Problem to solve
Each line in the data holding "price" should be listed.

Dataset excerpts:
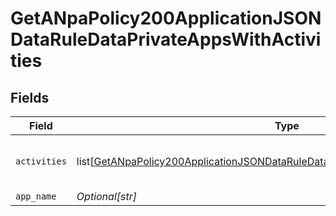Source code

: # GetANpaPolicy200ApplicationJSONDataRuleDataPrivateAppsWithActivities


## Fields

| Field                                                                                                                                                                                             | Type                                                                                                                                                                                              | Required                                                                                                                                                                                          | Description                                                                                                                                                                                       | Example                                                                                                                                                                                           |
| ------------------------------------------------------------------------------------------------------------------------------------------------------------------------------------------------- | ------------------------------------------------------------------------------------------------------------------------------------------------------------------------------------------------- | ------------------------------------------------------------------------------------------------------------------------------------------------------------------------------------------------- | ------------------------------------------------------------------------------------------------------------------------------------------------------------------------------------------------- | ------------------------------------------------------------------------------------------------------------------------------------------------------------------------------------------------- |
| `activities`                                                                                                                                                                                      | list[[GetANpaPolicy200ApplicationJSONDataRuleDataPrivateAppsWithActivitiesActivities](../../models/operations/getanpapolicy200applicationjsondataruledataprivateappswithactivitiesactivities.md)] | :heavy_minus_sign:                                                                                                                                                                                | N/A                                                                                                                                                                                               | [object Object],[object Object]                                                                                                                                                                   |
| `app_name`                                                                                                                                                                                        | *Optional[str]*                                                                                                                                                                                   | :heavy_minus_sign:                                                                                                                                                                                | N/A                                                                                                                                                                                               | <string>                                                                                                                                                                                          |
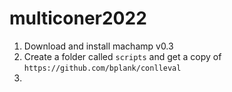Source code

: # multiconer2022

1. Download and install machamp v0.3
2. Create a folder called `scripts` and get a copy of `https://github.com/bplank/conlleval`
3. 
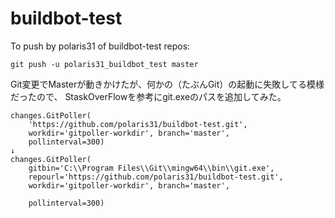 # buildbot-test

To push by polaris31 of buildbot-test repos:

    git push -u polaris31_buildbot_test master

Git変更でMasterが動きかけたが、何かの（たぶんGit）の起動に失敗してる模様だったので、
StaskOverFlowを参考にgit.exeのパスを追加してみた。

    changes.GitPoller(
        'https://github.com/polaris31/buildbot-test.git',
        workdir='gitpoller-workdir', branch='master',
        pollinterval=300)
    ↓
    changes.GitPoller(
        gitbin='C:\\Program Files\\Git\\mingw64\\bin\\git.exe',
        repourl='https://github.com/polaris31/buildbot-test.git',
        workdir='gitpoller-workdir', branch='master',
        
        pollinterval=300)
...
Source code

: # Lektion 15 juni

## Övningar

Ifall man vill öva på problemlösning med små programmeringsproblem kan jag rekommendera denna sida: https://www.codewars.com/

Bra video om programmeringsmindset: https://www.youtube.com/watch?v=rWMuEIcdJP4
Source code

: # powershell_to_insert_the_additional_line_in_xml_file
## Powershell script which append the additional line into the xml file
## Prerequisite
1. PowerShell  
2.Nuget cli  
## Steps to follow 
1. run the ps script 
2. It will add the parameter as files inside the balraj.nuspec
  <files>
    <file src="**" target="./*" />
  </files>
---
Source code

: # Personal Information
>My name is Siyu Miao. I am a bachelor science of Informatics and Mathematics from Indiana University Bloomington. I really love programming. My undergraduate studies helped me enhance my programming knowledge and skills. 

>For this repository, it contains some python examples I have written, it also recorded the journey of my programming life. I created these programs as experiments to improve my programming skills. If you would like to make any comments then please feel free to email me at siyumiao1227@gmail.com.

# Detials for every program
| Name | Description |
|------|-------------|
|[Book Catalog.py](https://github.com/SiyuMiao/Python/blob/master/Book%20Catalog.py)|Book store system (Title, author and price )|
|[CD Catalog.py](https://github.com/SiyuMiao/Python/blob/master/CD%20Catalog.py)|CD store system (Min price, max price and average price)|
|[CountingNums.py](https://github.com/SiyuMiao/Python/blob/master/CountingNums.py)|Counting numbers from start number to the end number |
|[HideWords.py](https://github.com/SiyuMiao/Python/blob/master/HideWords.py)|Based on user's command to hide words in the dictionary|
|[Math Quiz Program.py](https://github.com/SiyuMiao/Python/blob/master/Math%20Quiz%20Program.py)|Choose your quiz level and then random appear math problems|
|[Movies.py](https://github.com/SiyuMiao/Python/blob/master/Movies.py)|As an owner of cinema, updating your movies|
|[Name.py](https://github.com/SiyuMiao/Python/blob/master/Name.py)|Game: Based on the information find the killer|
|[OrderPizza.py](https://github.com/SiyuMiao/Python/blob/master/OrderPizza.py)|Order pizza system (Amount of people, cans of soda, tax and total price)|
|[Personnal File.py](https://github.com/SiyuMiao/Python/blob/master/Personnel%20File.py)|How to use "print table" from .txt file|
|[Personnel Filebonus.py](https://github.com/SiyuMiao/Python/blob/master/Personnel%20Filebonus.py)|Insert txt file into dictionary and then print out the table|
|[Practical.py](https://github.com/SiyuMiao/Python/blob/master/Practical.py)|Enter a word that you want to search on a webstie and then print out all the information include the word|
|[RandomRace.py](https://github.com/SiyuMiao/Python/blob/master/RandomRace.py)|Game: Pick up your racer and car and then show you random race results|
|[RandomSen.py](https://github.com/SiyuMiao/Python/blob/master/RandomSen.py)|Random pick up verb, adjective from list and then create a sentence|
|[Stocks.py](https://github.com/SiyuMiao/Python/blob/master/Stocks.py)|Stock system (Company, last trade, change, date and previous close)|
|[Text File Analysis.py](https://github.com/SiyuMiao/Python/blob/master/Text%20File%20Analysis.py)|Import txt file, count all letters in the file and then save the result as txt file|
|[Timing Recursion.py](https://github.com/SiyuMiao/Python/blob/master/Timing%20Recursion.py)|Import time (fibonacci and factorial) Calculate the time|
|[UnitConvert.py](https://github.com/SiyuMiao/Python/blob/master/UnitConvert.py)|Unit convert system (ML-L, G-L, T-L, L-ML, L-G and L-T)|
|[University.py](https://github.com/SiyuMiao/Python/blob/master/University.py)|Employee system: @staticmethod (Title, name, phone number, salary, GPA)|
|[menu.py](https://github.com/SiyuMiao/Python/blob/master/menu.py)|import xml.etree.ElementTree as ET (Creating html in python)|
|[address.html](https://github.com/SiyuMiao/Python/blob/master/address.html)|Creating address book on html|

The answer
|[Book Catalog.py](https://github.com/SiyuMiao/Python/blob/master/Book%20Catalog.py)|Book store system (Title, author and price )|
|[CD Catalog.py](https://github.com/SiyuMiao/Python/blob/master/CD%20Catalog.py)|CD store system (Min price, max price and average price)|
|[OrderPizza.py](https://github.com/SiyuMiao/Python/blob/master/OrderPizza.py)|Order pizza system (Amount of people, cans of soda, tax and total price)|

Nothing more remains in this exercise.